Email Marketing

Email Marketing Q&A: Top 4 Questions

Although the technology has evolved over the past 10 years, the fundamentals that make email marketing effective have not really changed. As an author and email-marketing practitioner, I’m often asked questions from clients and readers, from large and small companies. Often those questions are similar.

In this post, I’ll address four common questions about email marketing.

When is the best time to send an email?

Prior to smartphones, for many ecommerce operations the best times to send emails were Tuesday, Wednesday, or Thursday, typically mid-morning or mid-afternoon, all during a standard workweek. Avoiding Mondays and Fridays was important, since recipients were either just starting their workweek or getting ready to end it. Avoiding early morning was important, too, as individuals cleaned out their inbox of overnight emails without, presumably, reading them.

Since smartphones are now dominant — representing most email opens — the timing of email sends has become more complex. It depends on the email’s call to action, and the type of organization sending it. For emails from ecommerce companies, sending midweek still provides strong results. However, mobile shopping picks up considerably during evenings and weekends. Thus sending during those times can also provide strong results, in my experience.

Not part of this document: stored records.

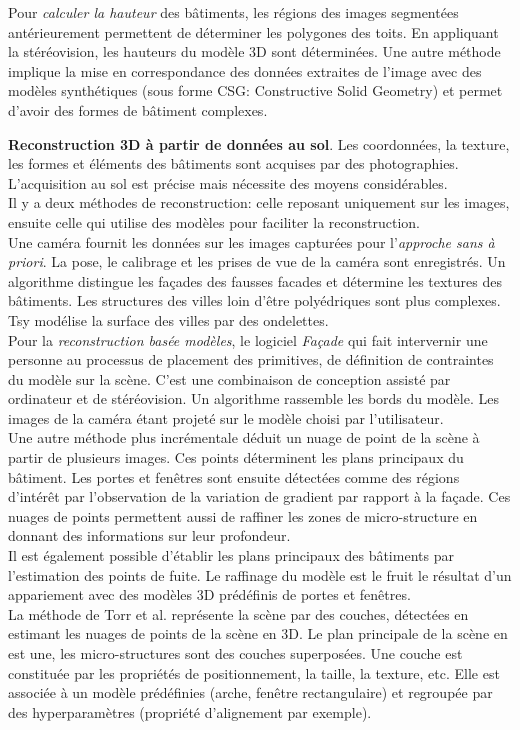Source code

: \documentclass[11pt]{article}
\begin{document}
Pour \textit{calculer la hauteur} des bâtiments, les régions des images segmentées antérieurement permettent de déterminer les polygones des toits. En appliquant la stéréovision, les hauteurs du modèle 3D sont déterminées. Une autre méthode implique la mise en correspondance des données extraites de l'image avec des modèles synthétiques (sous forme CSG: Constructive Solid Geometry) et permet d'avoir des formes de bâtiment complexes.

\textbf{Reconstruction 3D à partir de données au sol}. Les coordonnées, la texture, les formes et éléments des bâtiments sont acquises par des photographies. L'acquisition au sol est précise mais nécessite des moyens considérables.\\
 Il y a deux méthodes de reconstruction: celle reposant uniquement sur les images, ensuite celle qui utilise des modèles pour faciliter la reconstruction.\\
Une caméra fournit les données sur les images capturées pour l'\textit{approche sans à priori}. La pose, le calibrage et les prises de vue de la caméra sont enregistrés. Un algorithme distingue les façades des fausses facades et détermine les textures des bâtiments. Les structures des villes loin d'être polyédriques sont plus complexes. Tsy modélise la surface des villes par des ondelettes.\\
Pour la \textit{reconstruction basée modèles}, le logiciel \textit{Façade} qui fait intervernir une personne au processus de placement des primitives, de définition de contraintes du modèle sur la scène. C'est une combinaison de conception assisté par ordinateur et de stéréovision. Un algorithme rassemble les bords du modèle. Les images de la caméra étant projeté sur le modèle choisi par l'utilisateur. \\
 Une autre méthode plus incrémentale déduit un nuage de point de la scène à partir de plusieurs images. Ces points déterminent les plans principaux du bâtiment. Les portes et fenêtres sont ensuite détectées comme des régions d'intérêt par l'observation de la variation de gradient par rapport à la façade. Ces nuages de points permettent aussi de raffiner les zones de micro-structure en donnant des informations sur leur profondeur. \\
 Il est également possible d'établir les plans principaux des bâtiments par l'estimation des points de fuite. Le raffinage du modèle est le fruit le résultat d'un appariement avec des modèles 3D prédéfinis de portes et fenêtres. \\
 La méthode de Torr et al. représente la scène par des couches, détectées en estimant les nuages de points de la scène en 3D. Le plan principale de la scène en est une, les micro-structures sont des couches superposées. Une couche est constituée par les propriétés de positionnement, la taille, la texture, etc. Elle est associée à un modèle prédéfinies (arche, fenêtre rectangulaire) et regroupée par des hyperparamètres (propriété d'alignement par exemple).
\end{document}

This creative from Disney, promoting its mobile app, would best be sent in the evenings and weekends, when smartphone use is high.

This creative from Disney, promoting its mobile app, would best be sent in the evenings and weekends, when smartphone use is high.

For an event or time-sensitive offer, sending a reminder email close to the deadline (while still allowing time for the recipient to take action) typically performs the best, recognizing that individuals are natural procrastinators.

For an event, sending a reminder email close to the deadline or cutoff date typically performs the best.

For an event, sending a reminder email close to the deadline or cutoff date typically performs the best.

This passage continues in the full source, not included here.